Так вот, пытаясь найти национальное объяснение этому весьма странному, чрезвычайно существенному и – по крайней мере для немцев – историческому факту, необходимо быть объективным. Во-первых,– и первый выстрел кулаков в воздух – мы имели двенадцать лет нацизма и тридцать пять антинацизма.
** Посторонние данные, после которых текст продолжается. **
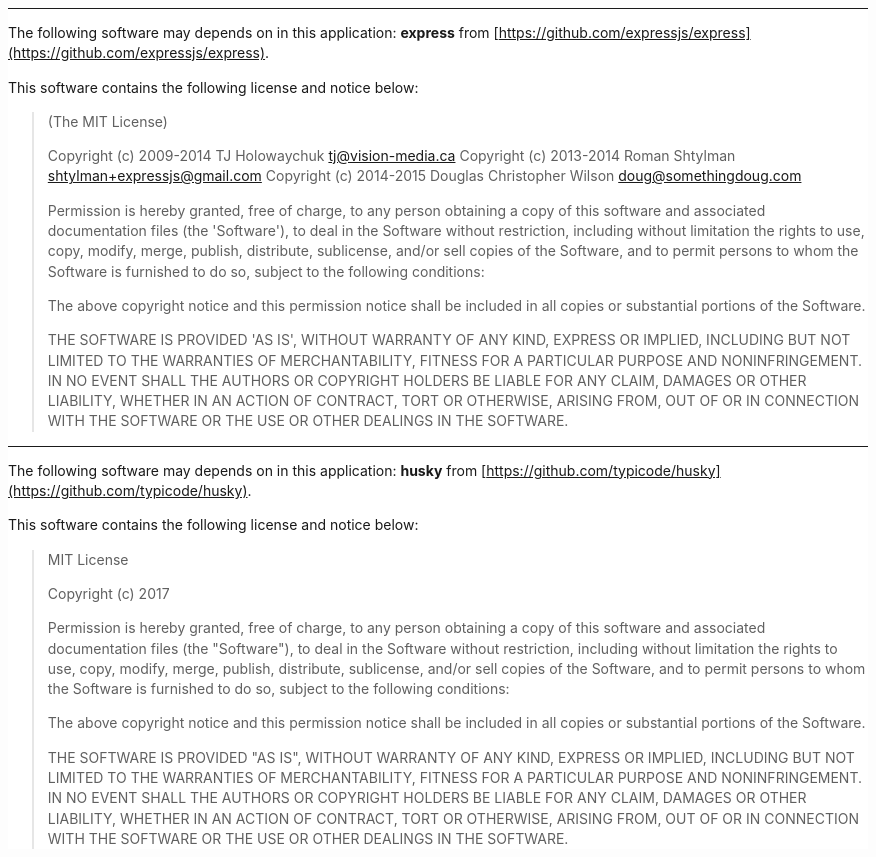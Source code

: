 - - -

The following software may depends on in this application: **express** from [https://github.com/expressjs/express](https://github.com/expressjs/express).

This software contains the following license and notice below:

>(The MIT License)
>
>Copyright (c) 2009-2014 TJ Holowaychuk <tj@vision-media.ca>
Copyright (c) 2013-2014 Roman Shtylman <shtylman+expressjs@gmail.com>
Copyright (c) 2014-2015 Douglas Christopher Wilson <doug@somethingdoug.com>
>
>Permission is hereby granted, free of charge, to any person obtaining
a copy of this software and associated documentation files (the
'Software'), to deal in the Software without restriction, including
without limitation the rights to use, copy, modify, merge, publish,
distribute, sublicense, and/or sell copies of the Software, and to
permit persons to whom the Software is furnished to do so, subject to
the following conditions:
>
>The above copyright notice and this permission notice shall be
included in all copies or substantial portions of the Software.
>
>THE SOFTWARE IS PROVIDED 'AS IS', WITHOUT WARRANTY OF ANY KIND,
EXPRESS OR IMPLIED, INCLUDING BUT NOT LIMITED TO THE WARRANTIES OF
MERCHANTABILITY, FITNESS FOR A PARTICULAR PURPOSE AND NONINFRINGEMENT.
IN NO EVENT SHALL THE AUTHORS OR COPYRIGHT HOLDERS BE LIABLE FOR ANY
CLAIM, DAMAGES OR OTHER LIABILITY, WHETHER IN AN ACTION OF CONTRACT,
TORT OR OTHERWISE, ARISING FROM, OUT OF OR IN CONNECTION WITH THE
SOFTWARE OR THE USE OR OTHER DEALINGS IN THE SOFTWARE.

- - -

The following software may depends on in this application: **husky** from [https://github.com/typicode/husky](https://github.com/typicode/husky).

This software contains the following license and notice below:

>MIT License
>
>Copyright (c) 2017
>
>Permission is hereby granted, free of charge, to any person obtaining a copy
of this software and associated documentation files (the "Software"), to deal
in the Software without restriction, including without limitation the rights
to use, copy, modify, merge, publish, distribute, sublicense, and/or sell
copies of the Software, and to permit persons to whom the Software is
furnished to do so, subject to the following conditions:
>
>The above copyright notice and this permission notice shall be included in all
copies or substantial portions of the Software.
>
>THE SOFTWARE IS PROVIDED "AS IS", WITHOUT WARRANTY OF ANY KIND, EXPRESS OR
IMPLIED, INCLUDING BUT NOT LIMITED TO THE WARRANTIES OF MERCHANTABILITY,
FITNESS FOR A PARTICULAR PURPOSE AND NONINFRINGEMENT. IN NO EVENT SHALL THE
AUTHORS OR COPYRIGHT HOLDERS BE LIABLE FOR ANY CLAIM, DAMAGES OR OTHER
LIABILITY, WHETHER IN AN ACTION OF CONTRACT, TORT OR OTHERWISE, ARISING FROM,
OUT OF OR IN CONNECTION WITH THE SOFTWARE OR THE USE OR OTHER DEALINGS IN THE
SOFTWARE.
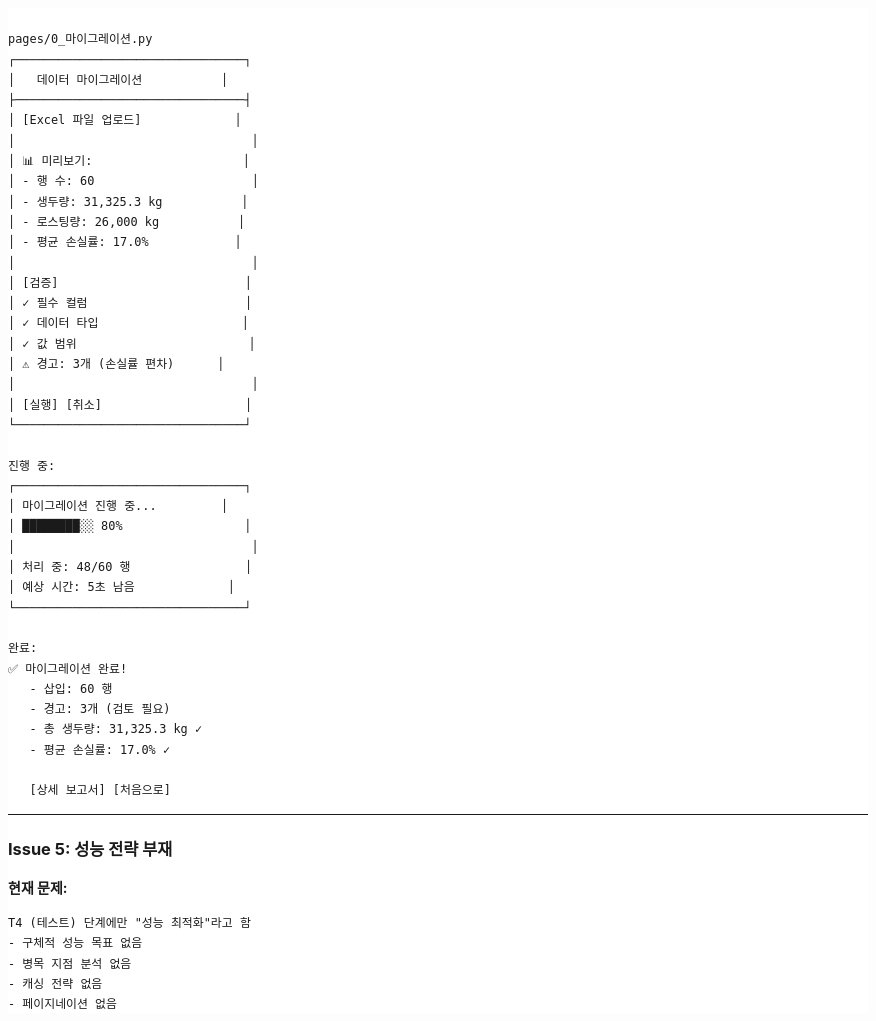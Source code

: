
 ```

pages/0_마이그레이션.py
┌────────────────────────────────┐
│   데이터 마이그레이션           │
├────────────────────────────────┤
│ [Excel 파일 업로드]             │
│                                 │
│ 📊 미리보기:                     │
│ - 행 수: 60                      │
│ - 생두량: 31,325.3 kg           │
│ - 로스팅량: 26,000 kg           │
│ - 평균 손실률: 17.0%            │
│                                 │
│ [검증]                          │
│ ✓ 필수 컬럼                      │
│ ✓ 데이터 타입                    │
│ ✓ 값 범위                        │
│ ⚠️ 경고: 3개 (손실률 편차)      │
│                                 │
│ [실행] [취소]                    │
└────────────────────────────────┘

진행 중:
┌────────────────────────────────┐
│ 마이그레이션 진행 중...         │
│ ████████░░ 80%                 │
│                                 │
│ 처리 중: 48/60 행                │
│ 예상 시간: 5초 남음             │
└────────────────────────────────┘

완료:
✅ 마이그레이션 완료!
   - 삽입: 60 행
   - 경고: 3개 (검토 필요)
   - 총 생두량: 31,325.3 kg ✓
   - 평균 손실률: 17.0% ✓

   [상세 보고서] [처음으로]
```

---

### Issue 5: 성능 전략 부재

**현재 문제:**

```
T4 (테스트) 단계에만 "성능 최적화"라고 함
- 구체적 성능 목표 없음
- 병목 지점 분석 없음
- 캐싱 전략 없음
- 페이지네이션 없음
```
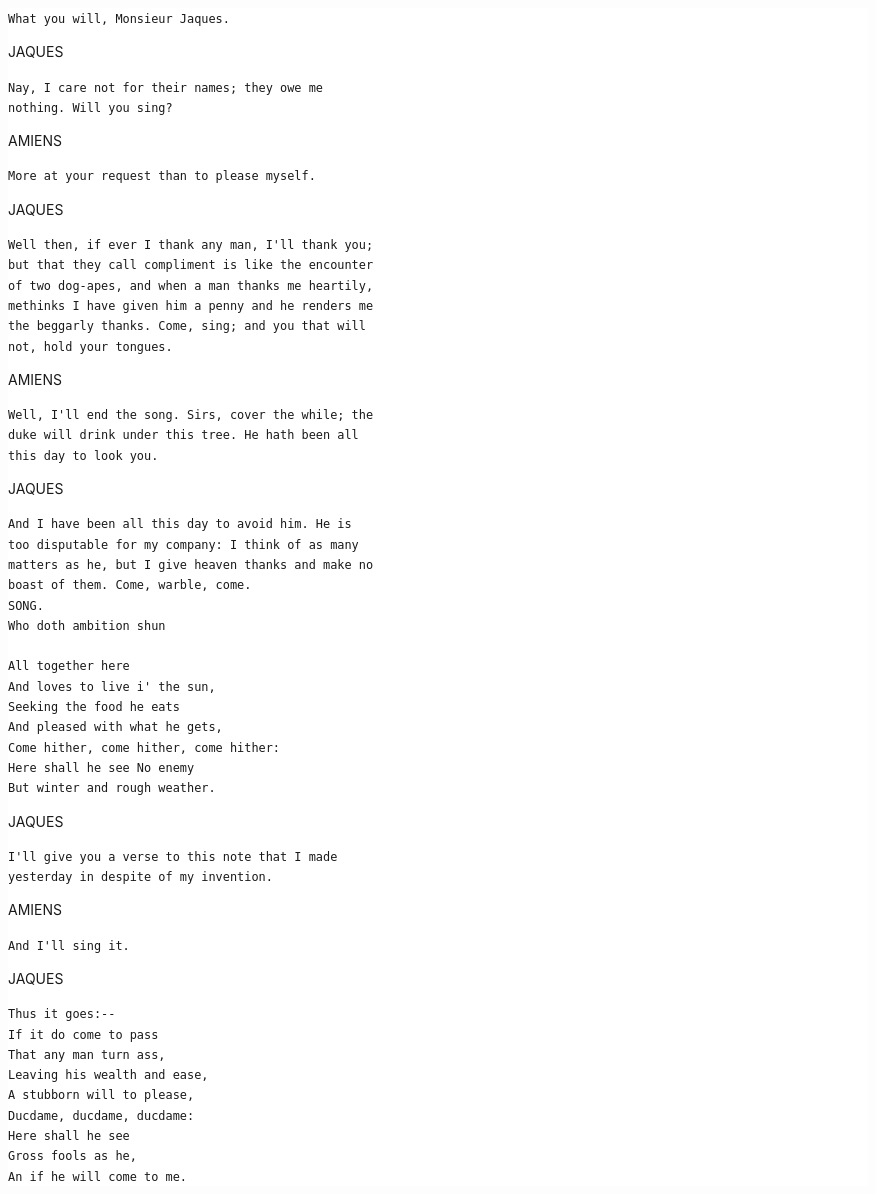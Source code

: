     What you will, Monsieur Jaques.

JAQUES

    Nay, I care not for their names; they owe me
    nothing. Will you sing?

AMIENS

    More at your request than to please myself.

JAQUES

    Well then, if ever I thank any man, I'll thank you;
    but that they call compliment is like the encounter
    of two dog-apes, and when a man thanks me heartily,
    methinks I have given him a penny and he renders me
    the beggarly thanks. Come, sing; and you that will
    not, hold your tongues.

AMIENS

    Well, I'll end the song. Sirs, cover the while; the
    duke will drink under this tree. He hath been all
    this day to look you.

JAQUES

    And I have been all this day to avoid him. He is
    too disputable for my company: I think of as many
    matters as he, but I give heaven thanks and make no
    boast of them. Come, warble, come.
    SONG.
    Who doth ambition shun

    All together here
    And loves to live i' the sun,
    Seeking the food he eats
    And pleased with what he gets,
    Come hither, come hither, come hither:
    Here shall he see No enemy
    But winter and rough weather.

JAQUES

    I'll give you a verse to this note that I made
    yesterday in despite of my invention.

AMIENS

    And I'll sing it.

JAQUES

    Thus it goes:--
    If it do come to pass
    That any man turn ass,
    Leaving his wealth and ease,
    A stubborn will to please,
    Ducdame, ducdame, ducdame:
    Here shall he see
    Gross fools as he,
    An if he will come to me.
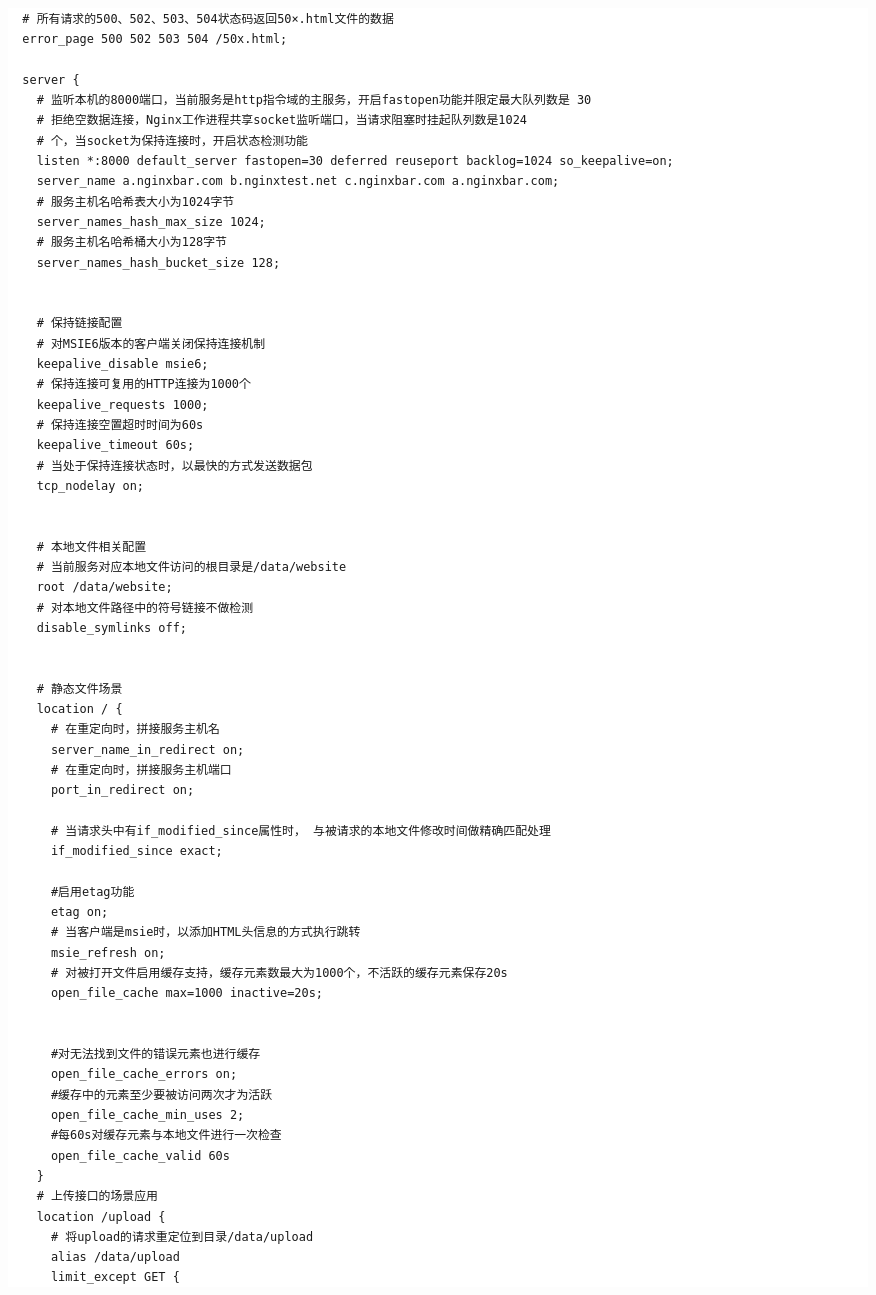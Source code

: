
 ```nginx
  # 所有请求的500、502、503、504状态码返回50×.html文件的数据
  error_page 500 502 503 504 /50x.html;

  server {
    # 监听本机的8000端口，当前服务是http指令域的主服务，开启fastopen功能并限定最大队列数是 30
    # 拒绝空数据连接，Nginx工作进程共享socket监听端口，当请求阻塞时挂起队列数是1024
    # 个，当socket为保持连接时，开启状态检测功能
    listen *:8000 default_server fastopen=30 deferred reuseport backlog=1024 so_keepalive=on;
    server_name a.nginxbar.com b.nginxtest.net c.nginxbar.com a.nginxbar.com;
    # 服务主机名哈希表大小为1024字节
    server_names_hash_max_size 1024;
    # 服务主机名哈希桶大小为128字节
    server_names_hash_bucket_size 128;


    # 保持链接配置
    # 对MSIE6版本的客户端关闭保持连接机制
    keepalive_disable msie6;
    # 保持连接可复用的HTTP连接为1000个
    keepalive_requests 1000;
    # 保持连接空置超时时间为60s
    keepalive_timeout 60s;
    # 当处于保持连接状态时，以最快的方式发送数据包
    tcp_nodelay on;


    # 本地文件相关配置
    # 当前服务对应本地文件访问的根目录是/data/website
    root /data/website;
    # 对本地文件路径中的符号链接不做检测
    disable_symlinks off;


    # 静态文件场景
    location / {
      # 在重定向时，拼接服务主机名
      server_name_in_redirect on;
      # 在重定向时，拼接服务主机端口
      port_in_redirect on;

      # 当请求头中有if_modified_since属性时， 与被请求的本地文件修改时间做精确匹配处理
      if_modified_since exact;

      #启用etag功能
      etag on;
      # 当客户端是msie时，以添加HTML头信息的方式执行跳转
      msie_refresh on;
      # 对被打开文件启用缓存支持，缓存元素数最大为1000个，不活跃的缓存元素保存20s
      open_file_cache max=1000 inactive=20s;


      #对无法找到文件的错误元素也进行缓存
      open_file_cache_errors on;
      #缓存中的元素至少要被访问两次才为活跃
      open_file_cache_min_uses 2;
      #每60s对缓存元素与本地文件进行一次检查
      open_file_cache_valid 60s
    }
    # 上传接口的场景应用
    location /upload {
      # 将upload的请求重定位到目录/data/upload
      alias /data/upload
      limit_except GET {
```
Карфельду непонятно, что уж такого страшного в нацизме, чтобы весь мир навеки предал его анафеме. Нацисты преследовали евреев – и это было, конечно, плохо, и он хочет, чтобы его слова о том, что это плохо, были запротоколированы для истории. Подобно тому как он осуждает Оливера Кромвеля за обращение с ирландцами, США – за отношение к черным и, конечно, за геноцид против американских индейцев и желтой опасности в Юго-Восточной Азии, церковь – за преследование еретиков и англичан – за бомбежки Дрездена, так он осуждает и Гитлера за то, что тот сделал с евреями, и за то, что импортировал изобретение британцев, столь успешно применявшееся в Англо-бурской войне,– концентрационные лагеря.

Тернер увидел, как молодой сыщик, стоявший прямо перед ним, осторожно сунул руку за борт своего кожаного пальто, и опять раздалось легкое потрескивание радио. Напрягая зрение, Тернер снова окинул внимательным взглядом толпу, балкон, переулки; снова вгляделся во все дверные проемы, во все окна – ничего. Ничего, кроме часовых, расставленных на крышах, и полиции, дожидавшейся в своих фургонах; ничего, кроме несметной толпы молчаливых мужчин и женщин, застывших, словно перед явлением Мессии.